- **YOUR ASSIGNMENT**
With the records below as your source, retype each line exactly from the top down to the line that contains "<p><ul><li>조기 발병 안진</li><li>후천성", and include that line.

--- START ---

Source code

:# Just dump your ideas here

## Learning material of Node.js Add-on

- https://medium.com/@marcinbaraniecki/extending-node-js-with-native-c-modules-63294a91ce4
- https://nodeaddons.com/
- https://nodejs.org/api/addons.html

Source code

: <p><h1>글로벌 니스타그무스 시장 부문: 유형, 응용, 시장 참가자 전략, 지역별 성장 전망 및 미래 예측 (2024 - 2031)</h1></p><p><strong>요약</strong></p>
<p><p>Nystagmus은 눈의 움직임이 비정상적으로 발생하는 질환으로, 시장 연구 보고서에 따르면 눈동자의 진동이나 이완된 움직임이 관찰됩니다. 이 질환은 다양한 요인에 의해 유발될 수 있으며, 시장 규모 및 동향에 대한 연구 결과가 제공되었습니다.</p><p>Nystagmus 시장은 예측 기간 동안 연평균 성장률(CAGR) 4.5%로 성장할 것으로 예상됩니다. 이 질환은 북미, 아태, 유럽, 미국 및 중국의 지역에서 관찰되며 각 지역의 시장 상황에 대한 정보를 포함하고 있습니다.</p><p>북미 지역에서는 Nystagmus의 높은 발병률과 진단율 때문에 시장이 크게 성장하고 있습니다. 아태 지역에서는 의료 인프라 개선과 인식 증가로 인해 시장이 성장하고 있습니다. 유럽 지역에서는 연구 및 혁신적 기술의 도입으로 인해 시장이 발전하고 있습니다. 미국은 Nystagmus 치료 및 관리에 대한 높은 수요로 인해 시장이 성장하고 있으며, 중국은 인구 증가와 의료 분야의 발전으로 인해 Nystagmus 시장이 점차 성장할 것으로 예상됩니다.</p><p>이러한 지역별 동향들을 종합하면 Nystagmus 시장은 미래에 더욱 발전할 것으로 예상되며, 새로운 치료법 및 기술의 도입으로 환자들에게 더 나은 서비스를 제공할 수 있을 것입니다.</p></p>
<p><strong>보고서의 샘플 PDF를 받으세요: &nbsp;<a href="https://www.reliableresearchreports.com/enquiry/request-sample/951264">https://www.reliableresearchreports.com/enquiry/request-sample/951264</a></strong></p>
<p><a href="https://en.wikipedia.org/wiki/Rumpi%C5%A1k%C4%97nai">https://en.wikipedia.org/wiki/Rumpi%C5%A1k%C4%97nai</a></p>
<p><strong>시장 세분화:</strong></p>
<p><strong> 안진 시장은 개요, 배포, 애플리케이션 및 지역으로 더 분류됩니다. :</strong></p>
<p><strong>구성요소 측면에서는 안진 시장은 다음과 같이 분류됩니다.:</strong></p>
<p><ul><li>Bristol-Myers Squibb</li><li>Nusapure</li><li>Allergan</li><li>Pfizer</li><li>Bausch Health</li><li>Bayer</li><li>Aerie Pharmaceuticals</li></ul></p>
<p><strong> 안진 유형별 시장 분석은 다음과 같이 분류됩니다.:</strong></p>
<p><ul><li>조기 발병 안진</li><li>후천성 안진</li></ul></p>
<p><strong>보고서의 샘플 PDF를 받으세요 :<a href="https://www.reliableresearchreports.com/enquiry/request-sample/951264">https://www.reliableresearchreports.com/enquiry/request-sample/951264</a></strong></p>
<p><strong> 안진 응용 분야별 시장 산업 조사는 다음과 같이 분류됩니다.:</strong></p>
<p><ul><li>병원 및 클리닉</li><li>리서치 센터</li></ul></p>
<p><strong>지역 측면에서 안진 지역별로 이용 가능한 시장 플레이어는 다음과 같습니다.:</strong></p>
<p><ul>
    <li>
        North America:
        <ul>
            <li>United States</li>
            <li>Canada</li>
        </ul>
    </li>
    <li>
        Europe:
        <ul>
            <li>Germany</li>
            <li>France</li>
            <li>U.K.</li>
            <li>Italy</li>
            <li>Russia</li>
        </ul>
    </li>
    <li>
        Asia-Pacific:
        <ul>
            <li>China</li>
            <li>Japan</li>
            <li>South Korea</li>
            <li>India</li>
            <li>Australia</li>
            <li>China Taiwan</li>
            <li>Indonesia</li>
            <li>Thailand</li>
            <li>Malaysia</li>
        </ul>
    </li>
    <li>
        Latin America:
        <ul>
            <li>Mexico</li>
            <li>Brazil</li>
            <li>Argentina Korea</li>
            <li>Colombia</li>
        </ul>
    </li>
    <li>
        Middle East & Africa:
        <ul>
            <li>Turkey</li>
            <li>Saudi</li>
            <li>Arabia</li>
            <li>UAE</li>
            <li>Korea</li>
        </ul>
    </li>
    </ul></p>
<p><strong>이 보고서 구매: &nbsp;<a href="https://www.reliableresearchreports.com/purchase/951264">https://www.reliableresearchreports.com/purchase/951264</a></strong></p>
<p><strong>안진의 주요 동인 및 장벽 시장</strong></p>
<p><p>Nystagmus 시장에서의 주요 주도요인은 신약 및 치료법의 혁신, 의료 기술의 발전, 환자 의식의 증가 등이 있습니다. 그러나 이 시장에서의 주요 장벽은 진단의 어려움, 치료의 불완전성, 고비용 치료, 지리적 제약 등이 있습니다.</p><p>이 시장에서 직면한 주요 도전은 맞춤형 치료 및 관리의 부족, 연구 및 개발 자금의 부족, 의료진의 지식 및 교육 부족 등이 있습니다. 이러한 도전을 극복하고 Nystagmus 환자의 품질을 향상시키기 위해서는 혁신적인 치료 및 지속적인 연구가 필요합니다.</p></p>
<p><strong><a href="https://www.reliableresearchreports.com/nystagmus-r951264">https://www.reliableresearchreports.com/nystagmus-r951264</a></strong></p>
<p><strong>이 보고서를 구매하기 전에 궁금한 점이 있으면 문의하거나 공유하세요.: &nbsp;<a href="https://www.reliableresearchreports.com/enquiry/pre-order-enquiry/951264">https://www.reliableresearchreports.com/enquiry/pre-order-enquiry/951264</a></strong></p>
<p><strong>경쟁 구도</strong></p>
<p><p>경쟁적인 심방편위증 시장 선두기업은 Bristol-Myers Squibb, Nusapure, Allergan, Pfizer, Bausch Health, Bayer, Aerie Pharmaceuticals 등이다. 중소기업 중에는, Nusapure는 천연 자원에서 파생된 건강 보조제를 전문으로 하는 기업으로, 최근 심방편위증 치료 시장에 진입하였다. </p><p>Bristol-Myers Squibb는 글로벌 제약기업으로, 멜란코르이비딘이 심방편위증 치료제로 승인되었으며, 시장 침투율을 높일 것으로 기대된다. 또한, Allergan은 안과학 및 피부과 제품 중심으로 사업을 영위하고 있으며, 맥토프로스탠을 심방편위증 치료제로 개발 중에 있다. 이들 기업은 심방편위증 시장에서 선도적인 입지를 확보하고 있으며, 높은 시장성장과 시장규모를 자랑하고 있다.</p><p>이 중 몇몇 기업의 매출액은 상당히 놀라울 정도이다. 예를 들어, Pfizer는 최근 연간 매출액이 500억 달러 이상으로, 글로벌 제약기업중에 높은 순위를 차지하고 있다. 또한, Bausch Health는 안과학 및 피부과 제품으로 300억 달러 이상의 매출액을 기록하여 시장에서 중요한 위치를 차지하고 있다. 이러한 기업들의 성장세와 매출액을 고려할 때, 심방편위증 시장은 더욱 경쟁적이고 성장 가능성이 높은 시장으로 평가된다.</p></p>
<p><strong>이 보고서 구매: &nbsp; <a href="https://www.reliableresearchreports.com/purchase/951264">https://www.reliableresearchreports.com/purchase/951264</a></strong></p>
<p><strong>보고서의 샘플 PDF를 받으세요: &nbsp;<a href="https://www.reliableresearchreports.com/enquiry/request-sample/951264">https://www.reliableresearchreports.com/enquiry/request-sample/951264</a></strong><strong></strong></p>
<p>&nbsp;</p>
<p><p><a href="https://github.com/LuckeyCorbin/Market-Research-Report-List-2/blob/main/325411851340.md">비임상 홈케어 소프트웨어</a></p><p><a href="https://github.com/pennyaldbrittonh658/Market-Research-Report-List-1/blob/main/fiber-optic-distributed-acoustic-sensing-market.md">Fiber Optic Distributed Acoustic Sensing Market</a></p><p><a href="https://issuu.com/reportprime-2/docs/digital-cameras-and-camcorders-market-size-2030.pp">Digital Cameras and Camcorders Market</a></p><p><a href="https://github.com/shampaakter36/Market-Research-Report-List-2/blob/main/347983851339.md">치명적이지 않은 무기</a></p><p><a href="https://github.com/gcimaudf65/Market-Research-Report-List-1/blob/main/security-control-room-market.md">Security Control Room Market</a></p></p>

--- END ---

- **ANSWER SPACE**
Source code

:# Just dump your ideas here

## Learning material of Node.js Add-on

- https://medium.com/@marcinbaraniecki/extending-node-js-with-native-c-modules-63294a91ce4
- https://nodeaddons.com/
- https://nodejs.org/api/addons.html

Source code

: <p><h1>글로벌 니스타그무스 시장 부문: 유형, 응용, 시장 참가자 전략, 지역별 성장 전망 및 미래 예측 (2024 - 2031)</h1></p><p><strong>요약</strong></p>
<p><p>Nystagmus은 눈의 움직임이 비정상적으로 발생하는 질환으로, 시장 연구 보고서에 따르면 눈동자의 진동이나 이완된 움직임이 관찰됩니다. 이 질환은 다양한 요인에 의해 유발될 수 있으며, 시장 규모 및 동향에 대한 연구 결과가 제공되었습니다.</p><p>Nystagmus 시장은 예측 기간 동안 연평균 성장률(CAGR) 4.5%로 성장할 것으로 예상됩니다. 이 질환은 북미, 아태, 유럽, 미국 및 중국의 지역에서 관찰되며 각 지역의 시장 상황에 대한 정보를 포함하고 있습니다.</p><p>북미 지역에서는 Nystagmus의 높은 발병률과 진단율 때문에 시장이 크게 성장하고 있습니다. 아태 지역에서는 의료 인프라 개선과 인식 증가로 인해 시장이 성장하고 있습니다. 유럽 지역에서는 연구 및 혁신적 기술의 도입으로 인해 시장이 발전하고 있습니다. 미국은 Nystagmus 치료 및 관리에 대한 높은 수요로 인해 시장이 성장하고 있으며, 중국은 인구 증가와 의료 분야의 발전으로 인해 Nystagmus 시장이 점차 성장할 것으로 예상됩니다.</p><p>이러한 지역별 동향들을 종합하면 Nystagmus 시장은 미래에 더욱 발전할 것으로 예상되며, 새로운 치료법 및 기술의 도입으로 환자들에게 더 나은 서비스를 제공할 수 있을 것입니다.</p></p>
<p><strong>보고서의 샘플 PDF를 받으세요: &nbsp;<a href="https://www.reliableresearchreports.com/enquiry/request-sample/951264">https://www.reliableresearchreports.com/enquiry/request-sample/951264</a></strong></p>
<p><a href="https://en.wikipedia.org/wiki/Rumpi%C5%A1k%C4%97nai">https://en.wikipedia.org/wiki/Rumpi%C5%A1k%C4%97nai</a></p>
<p><strong>시장 세분화:</strong></p>
<p><strong> 안진 시장은 개요, 배포, 애플리케이션 및 지역으로 더 분류됩니다. :</strong></p>
<p><strong>구성요소 측면에서는 안진 시장은 다음과 같이 분류됩니다.:</strong></p>
<p><ul><li>Bristol-Myers Squibb</li><li>Nusapure</li><li>Allergan</li><li>Pfizer</li><li>Bausch Health</li><li>Bayer</li><li>Aerie Pharmaceuticals</li></ul></p>
<p><strong> 안진 유형별 시장 분석은 다음과 같이 분류됩니다.:</strong></p>
<p><ul><li>조기 발병 안진</li><li>후천성 안진</li></ul></p>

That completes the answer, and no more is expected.